Le 14 juin, les troupes allemandes entrent à Paris. Le 16 juin, de Gaulle, en mission à Londres, dicte lui-même au téléphone le texte de la note à Paul Reynaud. Le même jour, il arrive à Bordeaux, apprend que Paul Reynaud s’est démis de ses fonctions le soir-même et que Philippe Pétain est devenu président du Conseil. Le soir du 17 juin, Jean Monnet reçoit à son domicile londonien le général de Gaulle, qui prépare son appel radiodiffusé du lendemain. Jean Monnet coopère momentanément avec lui pour tenter de maintenir le gouvernement de la France aux côtés des Alliés. Néanmoins, il refuse de s’associer à lui pour le lancement de la France libre à laquelle il n’adhère jamais. Monnet croyait qu’il serait plus efficace de coopérer à la victoire des alliés en entrant au service du gouvernement britannique et c’est ce qu’il fit. Paradoxalement, de Gaulle et Monnet, quoique très différents, eurent immédiatement la même analyse sur la nature mondiale de la guerre et sur son issue victorieuse.

Jean Monnet, essais de couleurs.

En août 1940, Jean Monnet est envoyé aux États-Unis par le gouvernement britannique pour négocier l’achat de fournitures de guerre. Les États-Unis ont une politique isolationniste, mais il réussit à persuader le président Franklin Delano Roosevelt de relancer l’industrie de guerre américaine, afin de pouvoir contre-attaquer très vite et très fort le moment venu. C’est la mise en place du « Victory program ». Jusqu’en 1945, il s’emploie à coordonner l’effort de guerre entre le Royaume-Uni et les États-Unis. Dès 1942, il était prévu de construire 60 000 avions, 45 000 chars d’assaut et huit millions de tonnes de navires de guerre. Jean Monnet résume cette politique par une phrase célèbre : Il vaut mieux 10 000 chars de trop qu’un seul de moins que nécessaire. John Maynard Keynes a dit de lui qu’il avait abrégé la guerre d’un an.

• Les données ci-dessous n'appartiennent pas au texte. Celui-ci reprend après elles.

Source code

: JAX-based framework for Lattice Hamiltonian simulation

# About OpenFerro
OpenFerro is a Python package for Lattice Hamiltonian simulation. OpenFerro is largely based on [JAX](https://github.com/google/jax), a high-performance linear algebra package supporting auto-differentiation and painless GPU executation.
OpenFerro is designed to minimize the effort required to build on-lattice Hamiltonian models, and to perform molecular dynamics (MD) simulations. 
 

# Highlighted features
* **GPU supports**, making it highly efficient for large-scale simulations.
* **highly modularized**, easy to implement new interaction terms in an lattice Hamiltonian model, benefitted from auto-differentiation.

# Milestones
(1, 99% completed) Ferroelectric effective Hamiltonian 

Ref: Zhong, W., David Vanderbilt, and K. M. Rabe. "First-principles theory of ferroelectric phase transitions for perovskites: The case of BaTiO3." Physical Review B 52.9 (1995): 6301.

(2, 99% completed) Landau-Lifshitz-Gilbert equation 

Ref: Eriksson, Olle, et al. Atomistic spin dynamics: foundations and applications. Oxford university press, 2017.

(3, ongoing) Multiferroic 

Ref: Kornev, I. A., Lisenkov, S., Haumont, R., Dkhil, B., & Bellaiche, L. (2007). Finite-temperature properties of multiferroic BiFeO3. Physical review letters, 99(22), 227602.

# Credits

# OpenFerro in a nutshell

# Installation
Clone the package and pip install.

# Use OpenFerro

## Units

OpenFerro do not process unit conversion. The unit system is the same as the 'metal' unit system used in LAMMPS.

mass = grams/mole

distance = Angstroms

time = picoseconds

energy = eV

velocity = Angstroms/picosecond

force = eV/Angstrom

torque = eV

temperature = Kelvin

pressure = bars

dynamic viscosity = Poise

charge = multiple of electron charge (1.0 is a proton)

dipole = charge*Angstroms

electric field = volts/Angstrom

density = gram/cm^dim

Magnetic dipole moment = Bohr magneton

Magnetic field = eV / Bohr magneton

En 1943, il est envoyé par Roosevelt à Alger pour seconder le général Henri Giraud au sein du Commandement en chef français civil et militaire : il contribue largement à l’abandon progressif par Giraud de la législation de Vichy4. Le 6 mai 1943, alors qu’il négocie la création du Comité français de libération nationale, Monnet adresse au principal et très proche conseiller de Roosevelt, Harry Hopkins, une note, alors secrète mais qui sera connue lors de l’ouverture des archives, qui ne laisse aucune illusion sur les sentiments qu’il porte alors au général de Gaulle et sur la conduite à tenir, selon lui, au regard du chef de la France libre : Il faut se résoudre à conclure que l’entente est impossible avec lui ; qu’il est un ennemi du peuple français et de ses libertés ; qu’il est un ennemi de la construction européenne, qu’en conséquence, il doit être détruit dans l’intérêt des Français.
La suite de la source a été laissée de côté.